Task data –
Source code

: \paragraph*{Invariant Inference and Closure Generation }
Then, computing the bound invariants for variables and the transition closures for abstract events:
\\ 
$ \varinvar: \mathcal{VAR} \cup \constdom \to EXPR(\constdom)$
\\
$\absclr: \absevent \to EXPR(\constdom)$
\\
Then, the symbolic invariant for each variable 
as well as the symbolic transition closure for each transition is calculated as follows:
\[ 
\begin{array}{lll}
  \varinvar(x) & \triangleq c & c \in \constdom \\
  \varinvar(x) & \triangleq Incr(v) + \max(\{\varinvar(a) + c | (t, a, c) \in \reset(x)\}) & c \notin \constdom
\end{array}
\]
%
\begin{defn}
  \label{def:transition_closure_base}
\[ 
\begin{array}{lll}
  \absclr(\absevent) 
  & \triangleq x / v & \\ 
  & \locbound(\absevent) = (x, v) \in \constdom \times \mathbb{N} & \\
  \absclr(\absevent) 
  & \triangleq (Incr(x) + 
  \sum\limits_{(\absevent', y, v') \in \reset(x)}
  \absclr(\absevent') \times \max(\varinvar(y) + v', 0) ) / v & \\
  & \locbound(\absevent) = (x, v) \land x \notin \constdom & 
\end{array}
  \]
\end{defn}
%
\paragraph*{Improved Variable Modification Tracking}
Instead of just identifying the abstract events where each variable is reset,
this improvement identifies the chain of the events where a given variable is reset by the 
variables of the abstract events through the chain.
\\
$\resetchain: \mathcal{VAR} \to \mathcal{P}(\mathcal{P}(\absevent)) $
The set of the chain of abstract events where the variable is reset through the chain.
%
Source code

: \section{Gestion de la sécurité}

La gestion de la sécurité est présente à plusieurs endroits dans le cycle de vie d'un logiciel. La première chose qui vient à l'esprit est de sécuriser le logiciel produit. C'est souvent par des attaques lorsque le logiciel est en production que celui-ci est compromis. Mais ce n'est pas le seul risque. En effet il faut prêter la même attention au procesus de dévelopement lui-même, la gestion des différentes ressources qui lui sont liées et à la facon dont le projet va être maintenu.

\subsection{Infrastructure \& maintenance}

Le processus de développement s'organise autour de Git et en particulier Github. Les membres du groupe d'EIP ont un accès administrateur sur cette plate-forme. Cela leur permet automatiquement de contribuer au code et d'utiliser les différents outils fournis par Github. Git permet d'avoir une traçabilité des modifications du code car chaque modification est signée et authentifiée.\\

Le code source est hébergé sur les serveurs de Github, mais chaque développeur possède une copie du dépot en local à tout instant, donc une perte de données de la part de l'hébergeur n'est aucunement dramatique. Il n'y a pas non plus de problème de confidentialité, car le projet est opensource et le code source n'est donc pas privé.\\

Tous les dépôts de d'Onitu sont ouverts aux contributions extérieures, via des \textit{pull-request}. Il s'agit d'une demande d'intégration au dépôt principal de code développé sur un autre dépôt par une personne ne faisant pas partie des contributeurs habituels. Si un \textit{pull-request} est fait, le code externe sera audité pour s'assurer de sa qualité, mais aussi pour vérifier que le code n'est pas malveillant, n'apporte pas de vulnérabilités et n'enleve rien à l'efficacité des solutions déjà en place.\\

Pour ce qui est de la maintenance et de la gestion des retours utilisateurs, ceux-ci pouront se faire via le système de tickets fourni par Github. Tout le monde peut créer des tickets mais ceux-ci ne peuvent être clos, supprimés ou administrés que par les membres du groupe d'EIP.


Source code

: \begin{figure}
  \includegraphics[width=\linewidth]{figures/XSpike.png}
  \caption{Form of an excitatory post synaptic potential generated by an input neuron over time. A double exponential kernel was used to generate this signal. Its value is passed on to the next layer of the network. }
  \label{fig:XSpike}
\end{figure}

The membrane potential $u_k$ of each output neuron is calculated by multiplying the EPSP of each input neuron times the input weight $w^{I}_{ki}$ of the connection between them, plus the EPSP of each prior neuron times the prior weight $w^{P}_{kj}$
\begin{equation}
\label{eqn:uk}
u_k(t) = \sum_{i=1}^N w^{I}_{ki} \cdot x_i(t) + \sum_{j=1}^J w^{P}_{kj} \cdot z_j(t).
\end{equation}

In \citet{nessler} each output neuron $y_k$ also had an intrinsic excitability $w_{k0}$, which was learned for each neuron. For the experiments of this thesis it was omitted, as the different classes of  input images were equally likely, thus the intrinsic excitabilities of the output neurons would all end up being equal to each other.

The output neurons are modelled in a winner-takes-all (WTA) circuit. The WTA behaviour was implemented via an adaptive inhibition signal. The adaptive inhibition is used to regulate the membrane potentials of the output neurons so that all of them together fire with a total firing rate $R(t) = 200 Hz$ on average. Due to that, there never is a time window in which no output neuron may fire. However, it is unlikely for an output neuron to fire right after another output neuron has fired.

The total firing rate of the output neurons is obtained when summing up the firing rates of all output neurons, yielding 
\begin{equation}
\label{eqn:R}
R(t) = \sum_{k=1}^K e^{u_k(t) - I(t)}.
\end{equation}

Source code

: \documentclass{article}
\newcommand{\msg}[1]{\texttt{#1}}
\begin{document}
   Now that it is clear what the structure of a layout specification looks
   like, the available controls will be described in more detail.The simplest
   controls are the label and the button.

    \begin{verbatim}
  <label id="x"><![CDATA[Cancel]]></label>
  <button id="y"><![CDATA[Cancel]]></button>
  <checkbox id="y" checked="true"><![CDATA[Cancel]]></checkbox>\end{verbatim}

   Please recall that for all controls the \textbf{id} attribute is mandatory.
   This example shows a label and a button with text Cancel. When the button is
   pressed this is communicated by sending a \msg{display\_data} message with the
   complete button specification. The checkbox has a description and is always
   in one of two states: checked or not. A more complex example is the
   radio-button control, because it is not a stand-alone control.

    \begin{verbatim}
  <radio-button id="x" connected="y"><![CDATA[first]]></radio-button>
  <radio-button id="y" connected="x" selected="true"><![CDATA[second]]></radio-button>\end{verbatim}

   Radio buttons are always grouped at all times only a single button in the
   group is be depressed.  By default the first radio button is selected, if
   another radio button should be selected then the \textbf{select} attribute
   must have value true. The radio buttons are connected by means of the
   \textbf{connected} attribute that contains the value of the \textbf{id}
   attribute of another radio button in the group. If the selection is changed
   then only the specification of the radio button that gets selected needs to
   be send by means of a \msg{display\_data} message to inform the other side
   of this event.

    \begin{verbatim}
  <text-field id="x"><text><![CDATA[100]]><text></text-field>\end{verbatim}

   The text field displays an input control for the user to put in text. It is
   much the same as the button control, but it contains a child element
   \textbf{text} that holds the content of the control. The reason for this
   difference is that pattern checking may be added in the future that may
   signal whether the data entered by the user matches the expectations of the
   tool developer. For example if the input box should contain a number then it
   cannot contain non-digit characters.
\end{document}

The task – For this exercise, set down all of the entries again word for word.

Completed task –
Source code

: \paragraph*{Invariant Inference and Closure Generation }
Then, computing the bound invariants for variables and the transition closures for abstract events:
\\ 
$ \varinvar: \mathcal{VAR} \cup \constdom \to EXPR(\constdom)$
\\
$\absclr: \absevent \to EXPR(\constdom)$
\\
Then, the symbolic invariant for each variable 
as well as the symbolic transition closure for each transition is calculated as follows:
\[ 
\begin{array}{lll}
  \varinvar(x) & \triangleq c & c \in \constdom \\
  \varinvar(x) & \triangleq Incr(v) + \max(\{\varinvar(a) + c | (t, a, c) \in \reset(x)\}) & c \notin \constdom
\end{array}
\]
%
\begin{defn}
  \label{def:transition_closure_base}
\[ 
\begin{array}{lll}
  \absclr(\absevent) 
  & \triangleq x / v & \\ 
  & \locbound(\absevent) = (x, v) \in \constdom \times \mathbb{N} & \\
  \absclr(\absevent) 
  & \triangleq (Incr(x) + 
  \sum\limits_{(\absevent', y, v') \in \reset(x)}
  \absclr(\absevent') \times \max(\varinvar(y) + v', 0) ) / v & \\
  & \locbound(\absevent) = (x, v) \land x \notin \constdom & 
\end{array}
  \]
\end{defn}
%
\paragraph*{Improved Variable Modification Tracking}
Instead of just identifying the abstract events where each variable is reset,
this improvement identifies the chain of the events where a given variable is reset by the 
variables of the abstract events through the chain.
\\
$\resetchain: \mathcal{VAR} \to \mathcal{P}(\mathcal{P}(\absevent)) $
The set of the chain of abstract events where the variable is reset through the chain.
%
Source code

: \section{Gestion de la sécurité}

La gestion de la sécurité est présente à plusieurs endroits dans le cycle de vie d'un logiciel. La première chose qui vient à l'esprit est de sécuriser le logiciel produit. C'est souvent par des attaques lorsque le logiciel est en production que celui-ci est compromis. Mais ce n'est pas le seul risque. En effet il faut prêter la même attention au procesus de dévelopement lui-même, la gestion des différentes ressources qui lui sont liées et à la facon dont le projet va être maintenu.

\subsection{Infrastructure \& maintenance}

Le processus de développement s'organise autour de Git et en particulier Github. Les membres du groupe d'EIP ont un accès administrateur sur cette plate-forme. Cela leur permet automatiquement de contribuer au code et d'utiliser les différents outils fournis par Github. Git permet d'avoir une traçabilité des modifications du code car chaque modification est signée et authentifiée.\\

Le code source est hébergé sur les serveurs de Github, mais chaque développeur possède une copie du dépot en local à tout instant, donc une perte de données de la part de l'hébergeur n'est aucunement dramatique. Il n'y a pas non plus de problème de confidentialité, car le projet est opensource et le code source n'est donc pas privé.\\

Tous les dépôts de d'Onitu sont ouverts aux contributions extérieures, via des \textit{pull-request}. Il s'agit d'une demande d'intégration au dépôt principal de code développé sur un autre dépôt par une personne ne faisant pas partie des contributeurs habituels. Si un \textit{pull-request} est fait, le code externe sera audité pour s'assurer de sa qualité, mais aussi pour vérifier que le code n'est pas malveillant, n'apporte pas de vulnérabilités et n'enleve rien à l'efficacité des solutions déjà en place.\\

Pour ce qui est de la maintenance et de la gestion des retours utilisateurs, ceux-ci pouront se faire via le système de tickets fourni par Github. Tout le monde peut créer des tickets mais ceux-ci ne peuvent être clos, supprimés ou administrés que par les membres du groupe d'EIP.


Source code

: \begin{figure}
  \includegraphics[width=\linewidth]{figures/XSpike.png}
  \caption{Form of an excitatory post synaptic potential generated by an input neuron over time. A double exponential kernel was used to generate this signal. Its value is passed on to the next layer of the network. }
  \label{fig:XSpike}
\end{figure}

The membrane potential $u_k$ of each output neuron is calculated by multiplying the EPSP of each input neuron times the input weight $w^{I}_{ki}$ of the connection between them, plus the EPSP of each prior neuron times the prior weight $w^{P}_{kj}$
\begin{equation}
\label{eqn:uk}
u_k(t) = \sum_{i=1}^N w^{I}_{ki} \cdot x_i(t) + \sum_{j=1}^J w^{P}_{kj} \cdot z_j(t).
\end{equation}

In \citet{nessler} each output neuron $y_k$ also had an intrinsic excitability $w_{k0}$, which was learned for each neuron. For the experiments of this thesis it was omitted, as the different classes of  input images were equally likely, thus the intrinsic excitabilities of the output neurons would all end up being equal to each other.

The output neurons are modelled in a winner-takes-all (WTA) circuit. The WTA behaviour was implemented via an adaptive inhibition signal. The adaptive inhibition is used to regulate the membrane potentials of the output neurons so that all of them together fire with a total firing rate $R(t) = 200 Hz$ on average. Due to that, there never is a time window in which no output neuron may fire. However, it is unlikely for an output neuron to fire right after another output neuron has fired.

The total firing rate of the output neurons is obtained when summing up the firing rates of all output neurons, yielding 
\begin{equation}
\label{eqn:R}
R(t) = \sum_{k=1}^K e^{u_k(t) - I(t)}.
\end{equation}

Source code

: \documentclass{article}
\newcommand{\msg}[1]{\texttt{#1}}
\begin{document}
   Now that it is clear what the structure of a layout specification looks
   like, the available controls will be described in more detail.The simplest
   controls are the label and the button.

    \begin{verbatim}
  <label id="x"><![CDATA[Cancel]]></label>
  <button id="y"><![CDATA[Cancel]]></button>
  <checkbox id="y" checked="true"><![CDATA[Cancel]]></checkbox>\end{verbatim}

   Please recall that for all controls the \textbf{id} attribute is mandatory.
   This example shows a label and a button with text Cancel. When the button is
   pressed this is communicated by sending a \msg{display\_data} message with the
   complete button specification. The checkbox has a description and is always
   in one of two states: checked or not. A more complex example is the
   radio-button control, because it is not a stand-alone control.

    \begin{verbatim}
  <radio-button id="x" connected="y"><![CDATA[first]]></radio-button>
  <radio-button id="y" connected="x" selected="true"><![CDATA[second]]></radio-button>\end{verbatim}

   Radio buttons are always grouped at all times only a single button in the
   group is be depressed.  By default the first radio button is selected, if
   another radio button should be selected then the \textbf{select} attribute
   must have value true. The radio buttons are connected by means of the
   \textbf{connected} attribute that contains the value of the \textbf{id}
   attribute of another radio button in the group. If the selection is changed
   then only the specification of the radio button that gets selected needs to
   be send by means of a \msg{display\_data} message to inform the other side
   of this event.

    \begin{verbatim}
  <text-field id="x"><text><![CDATA[100]]><text></text-field>\end{verbatim}

   The text field displays an input control for the user to put in text. It is
   much the same as the button control, but it contains a child element
   \textbf{text} that holds the content of the control. The reason for this
   difference is that pattern checking may be added in the future that may
   signal whether the data entered by the user matches the expectations of the
   tool developer. For example if the input box should contain a number then it
   cannot contain non-digit characters.
\end{document}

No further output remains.